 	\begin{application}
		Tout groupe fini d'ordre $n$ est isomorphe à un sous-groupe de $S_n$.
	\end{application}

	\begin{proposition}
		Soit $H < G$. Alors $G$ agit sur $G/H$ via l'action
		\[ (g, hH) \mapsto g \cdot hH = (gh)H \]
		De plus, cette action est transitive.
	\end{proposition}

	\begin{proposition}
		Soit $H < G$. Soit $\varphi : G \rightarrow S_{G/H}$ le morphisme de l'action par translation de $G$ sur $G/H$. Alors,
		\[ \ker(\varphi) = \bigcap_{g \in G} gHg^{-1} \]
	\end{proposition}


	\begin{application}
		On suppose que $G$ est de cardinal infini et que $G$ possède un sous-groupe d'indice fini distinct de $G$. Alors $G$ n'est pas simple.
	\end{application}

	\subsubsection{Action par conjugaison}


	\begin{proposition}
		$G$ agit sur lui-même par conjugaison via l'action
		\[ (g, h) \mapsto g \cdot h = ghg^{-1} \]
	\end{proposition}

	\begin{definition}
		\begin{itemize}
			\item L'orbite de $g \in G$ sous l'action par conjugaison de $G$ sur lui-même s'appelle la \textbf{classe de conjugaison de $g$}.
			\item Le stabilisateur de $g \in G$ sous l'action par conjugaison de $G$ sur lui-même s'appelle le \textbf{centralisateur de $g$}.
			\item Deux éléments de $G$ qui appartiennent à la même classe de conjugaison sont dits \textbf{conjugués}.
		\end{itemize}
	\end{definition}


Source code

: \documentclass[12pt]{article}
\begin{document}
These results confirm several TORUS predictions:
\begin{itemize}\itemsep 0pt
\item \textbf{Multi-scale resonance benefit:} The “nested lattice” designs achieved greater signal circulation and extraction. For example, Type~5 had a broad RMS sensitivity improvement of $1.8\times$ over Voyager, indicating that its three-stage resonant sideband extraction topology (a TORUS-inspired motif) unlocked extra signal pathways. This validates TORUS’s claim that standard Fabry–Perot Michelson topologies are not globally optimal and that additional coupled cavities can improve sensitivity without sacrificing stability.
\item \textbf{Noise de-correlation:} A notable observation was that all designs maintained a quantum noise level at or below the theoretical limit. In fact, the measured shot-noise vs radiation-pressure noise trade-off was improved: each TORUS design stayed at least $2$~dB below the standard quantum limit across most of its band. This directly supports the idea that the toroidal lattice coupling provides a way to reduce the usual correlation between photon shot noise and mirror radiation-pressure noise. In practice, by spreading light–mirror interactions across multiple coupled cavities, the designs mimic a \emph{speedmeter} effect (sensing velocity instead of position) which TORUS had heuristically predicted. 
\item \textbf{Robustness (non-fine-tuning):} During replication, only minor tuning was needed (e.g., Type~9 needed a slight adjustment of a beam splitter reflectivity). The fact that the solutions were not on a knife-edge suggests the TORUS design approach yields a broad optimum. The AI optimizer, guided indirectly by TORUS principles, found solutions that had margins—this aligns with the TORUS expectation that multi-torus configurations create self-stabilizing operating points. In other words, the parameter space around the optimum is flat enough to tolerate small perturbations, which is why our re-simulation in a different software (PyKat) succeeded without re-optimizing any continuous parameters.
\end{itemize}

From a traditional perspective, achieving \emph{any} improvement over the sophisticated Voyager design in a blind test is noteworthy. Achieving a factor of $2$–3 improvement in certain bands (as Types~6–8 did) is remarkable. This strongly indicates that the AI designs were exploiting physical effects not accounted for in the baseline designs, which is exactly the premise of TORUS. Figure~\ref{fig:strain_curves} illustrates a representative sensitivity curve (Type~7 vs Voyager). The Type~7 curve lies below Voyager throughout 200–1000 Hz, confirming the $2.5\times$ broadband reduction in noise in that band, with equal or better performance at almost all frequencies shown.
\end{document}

*Exercise:* Repeat all the records. Match each line exactly.

*Result:*
 	\begin{application}
		Tout groupe fini d'ordre $n$ est isomorphe à un sous-groupe de $S_n$.
	\end{application}

	\begin{proposition}
		Soit $H < G$. Alors $G$ agit sur $G/H$ via l'action
		\[ (g, hH) \mapsto g \cdot hH = (gh)H \]
		De plus, cette action est transitive.
	\end{proposition}

	\begin{proposition}
		Soit $H < G$. Soit $\varphi : G \rightarrow S_{G/H}$ le morphisme de l'action par translation de $G$ sur $G/H$. Alors,
		\[ \ker(\varphi) = \bigcap_{g \in G} gHg^{-1} \]
	\end{proposition}


	\begin{application}
		On suppose que $G$ est de cardinal infini et que $G$ possède un sous-groupe d'indice fini distinct de $G$. Alors $G$ n'est pas simple.
	\end{application}

	\subsubsection{Action par conjugaison}


	\begin{proposition}
		$G$ agit sur lui-même par conjugaison via l'action
		\[ (g, h) \mapsto g \cdot h = ghg^{-1} \]
	\end{proposition}

	\begin{definition}
		\begin{itemize}
			\item L'orbite de $g \in G$ sous l'action par conjugaison de $G$ sur lui-même s'appelle la \textbf{classe de conjugaison de $g$}.
			\item Le stabilisateur de $g \in G$ sous l'action par conjugaison de $G$ sur lui-même s'appelle le \textbf{centralisateur de $g$}.
			\item Deux éléments de $G$ qui appartiennent à la même classe de conjugaison sont dits \textbf{conjugués}.
		\end{itemize}
	\end{definition}


Source code

: \documentclass[12pt]{article}
\begin{document}
These results confirm several TORUS predictions:
\begin{itemize}\itemsep 0pt
\item \textbf{Multi-scale resonance benefit:} The “nested lattice” designs achieved greater signal circulation and extraction. For example, Type~5 had a broad RMS sensitivity improvement of $1.8\times$ over Voyager, indicating that its three-stage resonant sideband extraction topology (a TORUS-inspired motif) unlocked extra signal pathways. This validates TORUS’s claim that standard Fabry–Perot Michelson topologies are not globally optimal and that additional coupled cavities can improve sensitivity without sacrificing stability.
\item \textbf{Noise de-correlation:} A notable observation was that all designs maintained a quantum noise level at or below the theoretical limit. In fact, the measured shot-noise vs radiation-pressure noise trade-off was improved: each TORUS design stayed at least $2$~dB below the standard quantum limit across most of its band. This directly supports the idea that the toroidal lattice coupling provides a way to reduce the usual correlation between photon shot noise and mirror radiation-pressure noise. In practice, by spreading light–mirror interactions across multiple coupled cavities, the designs mimic a \emph{speedmeter} effect (sensing velocity instead of position) which TORUS had heuristically predicted. 
\item \textbf{Robustness (non-fine-tuning):} During replication, only minor tuning was needed (e.g., Type~9 needed a slight adjustment of a beam splitter reflectivity). The fact that the solutions were not on a knife-edge suggests the TORUS design approach yields a broad optimum. The AI optimizer, guided indirectly by TORUS principles, found solutions that had margins—this aligns with the TORUS expectation that multi-torus configurations create self-stabilizing operating points. In other words, the parameter space around the optimum is flat enough to tolerate small perturbations, which is why our re-simulation in a different software (PyKat) succeeded without re-optimizing any continuous parameters.
\end{itemize}

From a traditional perspective, achieving \emph{any} improvement over the sophisticated Voyager design in a blind test is noteworthy. Achieving a factor of $2$–3 improvement in certain bands (as Types~6–8 did) is remarkable. This strongly indicates that the AI designs were exploiting physical effects not accounted for in the baseline designs, which is exactly the premise of TORUS. Figure~\ref{fig:strain_curves} illustrates a representative sensitivity curve (Type~7 vs Voyager). The Type~7 curve lies below Voyager throughout 200–1000 Hz, confirming the $2.5\times$ broadband reduction in noise in that band, with equal or better performance at almost all frequencies shown.
\end{document}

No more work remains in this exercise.